Please take the records that follow and repeat exactly the lines starting with the line with "abends in Discord." and going on through the line with "Hemos visto el".

::::

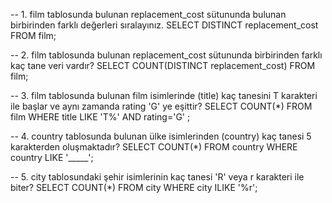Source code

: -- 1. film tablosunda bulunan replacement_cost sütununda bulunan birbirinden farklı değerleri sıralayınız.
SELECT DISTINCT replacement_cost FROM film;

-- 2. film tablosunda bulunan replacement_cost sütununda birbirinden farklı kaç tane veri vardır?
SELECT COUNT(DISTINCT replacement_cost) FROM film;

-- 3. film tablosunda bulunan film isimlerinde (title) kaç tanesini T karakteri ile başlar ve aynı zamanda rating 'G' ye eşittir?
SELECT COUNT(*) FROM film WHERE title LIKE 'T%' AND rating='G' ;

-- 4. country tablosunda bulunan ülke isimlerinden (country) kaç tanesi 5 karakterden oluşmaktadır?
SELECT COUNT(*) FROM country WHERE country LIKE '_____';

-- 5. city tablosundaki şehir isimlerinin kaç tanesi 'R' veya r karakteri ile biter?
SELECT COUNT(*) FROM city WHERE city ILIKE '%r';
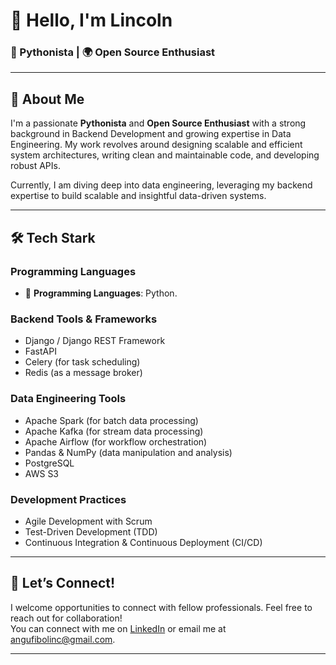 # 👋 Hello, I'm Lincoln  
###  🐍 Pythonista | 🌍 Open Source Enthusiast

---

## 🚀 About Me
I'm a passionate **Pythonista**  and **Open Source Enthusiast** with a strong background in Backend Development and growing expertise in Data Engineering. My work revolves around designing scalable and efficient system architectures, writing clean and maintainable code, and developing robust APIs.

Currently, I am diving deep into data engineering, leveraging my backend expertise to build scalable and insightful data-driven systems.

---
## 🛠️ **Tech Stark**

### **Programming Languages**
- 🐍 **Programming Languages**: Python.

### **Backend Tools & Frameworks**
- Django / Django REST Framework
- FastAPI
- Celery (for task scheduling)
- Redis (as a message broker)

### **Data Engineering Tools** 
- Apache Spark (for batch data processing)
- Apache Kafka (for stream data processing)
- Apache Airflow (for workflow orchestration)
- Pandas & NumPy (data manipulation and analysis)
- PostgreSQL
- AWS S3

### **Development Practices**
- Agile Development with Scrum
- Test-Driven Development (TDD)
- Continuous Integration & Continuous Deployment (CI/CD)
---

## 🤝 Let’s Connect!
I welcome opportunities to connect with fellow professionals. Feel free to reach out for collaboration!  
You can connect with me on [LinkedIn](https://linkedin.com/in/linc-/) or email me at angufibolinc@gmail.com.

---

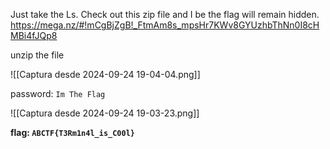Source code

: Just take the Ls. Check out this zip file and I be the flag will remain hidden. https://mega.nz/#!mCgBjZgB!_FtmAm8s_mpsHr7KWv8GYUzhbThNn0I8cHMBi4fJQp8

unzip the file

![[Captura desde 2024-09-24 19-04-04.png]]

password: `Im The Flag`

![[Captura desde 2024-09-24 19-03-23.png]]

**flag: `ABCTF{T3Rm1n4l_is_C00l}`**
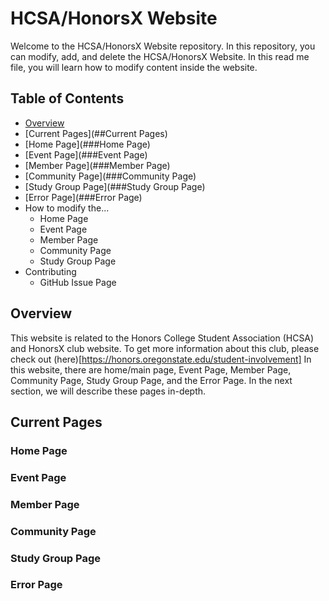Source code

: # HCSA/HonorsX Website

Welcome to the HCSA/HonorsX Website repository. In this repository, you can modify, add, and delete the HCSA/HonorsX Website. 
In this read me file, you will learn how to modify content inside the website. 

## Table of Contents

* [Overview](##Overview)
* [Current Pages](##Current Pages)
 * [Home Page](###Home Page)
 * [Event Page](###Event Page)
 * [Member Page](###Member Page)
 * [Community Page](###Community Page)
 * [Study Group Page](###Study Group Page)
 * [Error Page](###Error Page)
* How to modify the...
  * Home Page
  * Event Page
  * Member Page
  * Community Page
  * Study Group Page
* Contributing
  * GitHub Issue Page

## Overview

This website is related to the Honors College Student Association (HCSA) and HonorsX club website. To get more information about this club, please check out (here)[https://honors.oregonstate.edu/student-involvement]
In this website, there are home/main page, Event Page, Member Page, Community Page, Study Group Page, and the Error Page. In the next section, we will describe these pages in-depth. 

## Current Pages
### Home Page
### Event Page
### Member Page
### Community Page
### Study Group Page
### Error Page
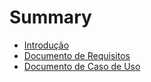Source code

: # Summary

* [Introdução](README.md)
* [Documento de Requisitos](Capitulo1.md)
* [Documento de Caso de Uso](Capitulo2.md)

::::

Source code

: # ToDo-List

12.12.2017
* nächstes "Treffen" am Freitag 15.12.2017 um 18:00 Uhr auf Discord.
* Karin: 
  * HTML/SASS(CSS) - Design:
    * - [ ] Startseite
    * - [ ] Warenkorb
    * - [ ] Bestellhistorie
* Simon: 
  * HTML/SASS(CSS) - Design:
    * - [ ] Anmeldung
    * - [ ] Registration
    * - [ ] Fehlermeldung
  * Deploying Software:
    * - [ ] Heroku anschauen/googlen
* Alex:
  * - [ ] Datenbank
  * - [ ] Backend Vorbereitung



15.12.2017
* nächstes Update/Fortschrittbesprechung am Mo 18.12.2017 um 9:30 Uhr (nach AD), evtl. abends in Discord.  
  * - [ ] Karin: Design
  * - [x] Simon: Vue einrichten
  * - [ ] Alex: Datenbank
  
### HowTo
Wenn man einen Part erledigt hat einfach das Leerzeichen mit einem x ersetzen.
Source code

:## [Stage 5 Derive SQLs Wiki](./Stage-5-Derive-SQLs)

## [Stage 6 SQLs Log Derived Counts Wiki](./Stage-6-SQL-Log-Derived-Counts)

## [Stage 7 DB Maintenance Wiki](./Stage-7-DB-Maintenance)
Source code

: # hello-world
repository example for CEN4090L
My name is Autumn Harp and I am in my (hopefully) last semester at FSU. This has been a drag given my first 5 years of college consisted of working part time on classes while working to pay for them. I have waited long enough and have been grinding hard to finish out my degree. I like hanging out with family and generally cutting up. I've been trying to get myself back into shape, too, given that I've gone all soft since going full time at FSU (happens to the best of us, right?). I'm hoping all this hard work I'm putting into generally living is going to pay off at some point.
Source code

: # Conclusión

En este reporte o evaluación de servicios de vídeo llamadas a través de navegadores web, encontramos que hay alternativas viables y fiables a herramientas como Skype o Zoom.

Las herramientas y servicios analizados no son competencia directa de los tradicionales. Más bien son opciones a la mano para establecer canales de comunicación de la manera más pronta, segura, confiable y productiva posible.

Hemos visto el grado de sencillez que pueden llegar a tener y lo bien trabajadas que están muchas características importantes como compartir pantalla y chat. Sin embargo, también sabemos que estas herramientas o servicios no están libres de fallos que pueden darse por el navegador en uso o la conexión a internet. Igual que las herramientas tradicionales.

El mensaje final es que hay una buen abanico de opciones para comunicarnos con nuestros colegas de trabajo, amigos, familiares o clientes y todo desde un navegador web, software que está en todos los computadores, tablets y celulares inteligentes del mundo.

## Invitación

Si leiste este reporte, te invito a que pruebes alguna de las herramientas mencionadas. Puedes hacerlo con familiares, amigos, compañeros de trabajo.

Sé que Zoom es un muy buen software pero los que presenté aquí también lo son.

::::

- **Your response**:
* nächstes Update/Fortschrittbesprechung am Mo 18.12.2017 um 9:30 Uhr (nach AD), evtl. abends in Discord.  
  * - [ ] Karin: Design
  * - [x] Simon: Vue einrichten
  * - [ ] Alex: Datenbank
  
### HowTo
Wenn man einen Part erledigt hat einfach das Leerzeichen mit einem x ersetzen.
Source code

:## [Stage 5 Derive SQLs Wiki](./Stage-5-Derive-SQLs)

## [Stage 6 SQLs Log Derived Counts Wiki](./Stage-6-SQL-Log-Derived-Counts)

## [Stage 7 DB Maintenance Wiki](./Stage-7-DB-Maintenance)
Source code

: # hello-world
repository example for CEN4090L
My name is Autumn Harp and I am in my (hopefully) last semester at FSU. This has been a drag given my first 5 years of college consisted of working part time on classes while working to pay for them. I have waited long enough and have been grinding hard to finish out my degree. I like hanging out with family and generally cutting up. I've been trying to get myself back into shape, too, given that I've gone all soft since going full time at FSU (happens to the best of us, right?). I'm hoping all this hard work I'm putting into generally living is going to pay off at some point.
Source code

: # Conclusión

En este reporte o evaluación de servicios de vídeo llamadas a través de navegadores web, encontramos que hay alternativas viables y fiables a herramientas como Skype o Zoom.

Las herramientas y servicios analizados no son competencia directa de los tradicionales. Más bien son opciones a la mano para establecer canales de comunicación de la manera más pronta, segura, confiable y productiva posible.

Hemos visto el grado de sencillez que pueden llegar a tener y lo bien trabajadas que están muchas características importantes como compartir pantalla y chat. Sin embargo, también sabemos que estas herramientas o servicios no están libres de fallos que pueden darse por el navegador en uso o la conexión a internet. Igual que las herramientas tradicionales.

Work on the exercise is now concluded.